____ Excerpted data

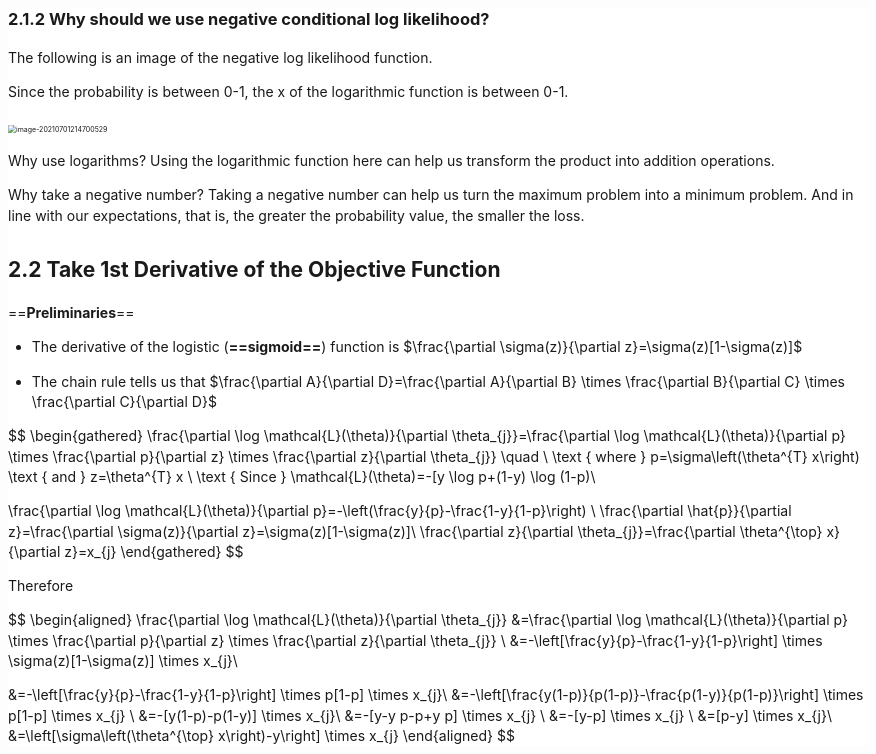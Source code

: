 ### 2.1.2 Why should we use negative conditional log likelihood?

The following is an image of the negative log likelihood function.

Since the probability is between 0-1, the x of the logarithmic function is between 0-1.

<img src="./static/img/image-20210701214700529.png" alt="image-20210701214700529" style="zoom:50%;" />

Why use logarithms?
Using the logarithmic function here can help us transform the product into addition operations.

Why take a negative number?
Taking a negative number can help us turn the maximum problem into a minimum problem. And in line with our expectations, that is, the greater the probability value, the smaller the loss.

## 2.2 Take 1st Derivative of the Objective Function

==**Preliminaries**==

- The derivative of the logistic (**==sigmoid==**) function is $\frac{\partial \sigma(z)}{\partial z}=\sigma(z)[1-\sigma(z)]$

- The chain rule tells us that $\frac{\partial A}{\partial D}=\frac{\partial A}{\partial B} \times \frac{\partial B}{\partial C} \times \frac{\partial C}{\partial D}$


$$
\begin{gathered}
\frac{\partial \log \mathcal{L}(\theta)}{\partial \theta_{j}}=\frac{\partial \log \mathcal{L}(\theta)}{\partial p} \times \frac{\partial p}{\partial z} \times \frac{\partial z}{\partial \theta_{j}} \quad \\
\text { where } p=\sigma\left(\theta^{T} x\right) \text { and } z=\theta^{T} x \\
\text { Since } \mathcal{L}(\theta)=-[y \log p+(1-y) \log (1-p)\\

\frac{\partial \log \mathcal{L}(\theta)}{\partial p}=-\left(\frac{y}{p}-\frac{1-y}{1-p}\right) \\
\frac{\partial \hat{p}}{\partial z}=\frac{\partial \sigma(z)}{\partial z}=\sigma(z)[1-\sigma(z)]\\
\frac{\partial z}{\partial \theta_{j}}=\frac{\partial \theta^{\top} x}{\partial z}=x_{j}
\end{gathered}
$$

Therefore

$$
\begin{aligned}
\frac{\partial \log \mathcal{L}(\theta)}{\partial \theta_{j}} &=\frac{\partial \log \mathcal{L}(\theta)}{\partial p} \times \frac{\partial p}{\partial z} \times \frac{\partial z}{\partial \theta_{j}} \\
&=-\left[\frac{y}{p}-\frac{1-y}{1-p}\right] \times \sigma(z)[1-\sigma(z)] \times x_{j}\\

&=-\left[\frac{y}{p}-\frac{1-y}{1-p}\right] \times p[1-p] \times x_{j}\\
&=-\left[\frac{y(1-p)}{p(1-p)}-\frac{p(1-y)}{p(1-p)}\right] \times p[1-p] \times x_{j} \\
&=-[y(1-p)-p(1-y)] \times x_{j}\\
&=-[y-y p-p+y p] \times x_{j} \\
&=-[y-p] \times x_{j} \\
&=[p-y] \times x_{j}\\
&=\left[\sigma\left(\theta^{\top} x\right)-y\right] \times x_{j}
\end{aligned}
$$
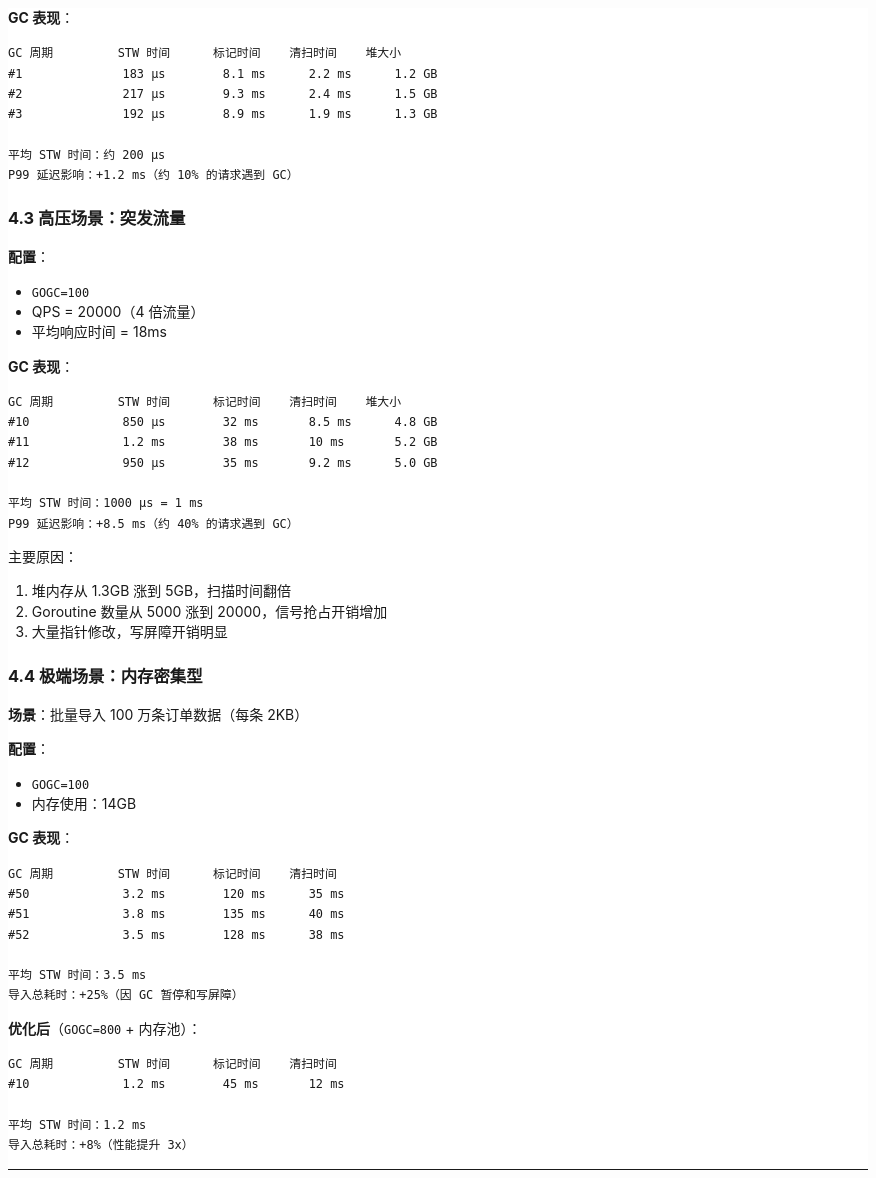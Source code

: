 **GC 表现**：
```
GC 周期         STW 时间      标记时间    清扫时间    堆大小
#1              183 μs        8.1 ms      2.2 ms      1.2 GB
#2              217 μs        9.3 ms      2.4 ms      1.5 GB
#3              192 μs        8.9 ms      1.9 ms      1.3 GB

平均 STW 时间：约 200 μs
P99 延迟影响：+1.2 ms（约 10% 的请求遇到 GC）
```

### 4.3 高压场景：突发流量

**配置**：
- `GOGC=100`
- QPS = 20000（4 倍流量）
- 平均响应时间 = 18ms

**GC 表现**：
```
GC 周期         STW 时间      标记时间    清扫时间    堆大小
#10             850 μs        32 ms       8.5 ms      4.8 GB
#11             1.2 ms        38 ms       10 ms       5.2 GB
#12             950 μs        35 ms       9.2 ms      5.0 GB

平均 STW 时间：1000 μs = 1 ms
P99 延迟影响：+8.5 ms（约 40% 的请求遇到 GC）
```

主要原因：
1. 堆内存从 1.3GB 涨到 5GB，扫描时间翻倍
2. Goroutine 数量从 5000 涨到 20000，信号抢占开销增加
3. 大量指针修改，写屏障开销明显

### 4.4 极端场景：内存密集型

**场景**：批量导入 100 万条订单数据（每条 2KB）

**配置**：
- `GOGC=100`
- 内存使用：14GB

**GC 表现**：
```
GC 周期         STW 时间      标记时间    清扫时间
#50             3.2 ms        120 ms      35 ms
#51             3.8 ms        135 ms      40 ms
#52             3.5 ms        128 ms      38 ms

平均 STW 时间：3.5 ms
导入总耗时：+25%（因 GC 暂停和写屏障）
```

**优化后**（`GOGC=800` + 内存池）：
```
GC 周期         STW 时间      标记时间    清扫时间
#10             1.2 ms        45 ms       12 ms

平均 STW 时间：1.2 ms
导入总耗时：+8%（性能提升 3x）
```

---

________

* About this task *
Copy each line of the records above that carries the word "into".

* Reply *
Using the logarithmic function here can help us transform the product into addition operations.
Taking a negative number can help us turn the maximum problem into a minimum problem. And in line with our expectations, that is, the greater the probability value, the smaller the loss.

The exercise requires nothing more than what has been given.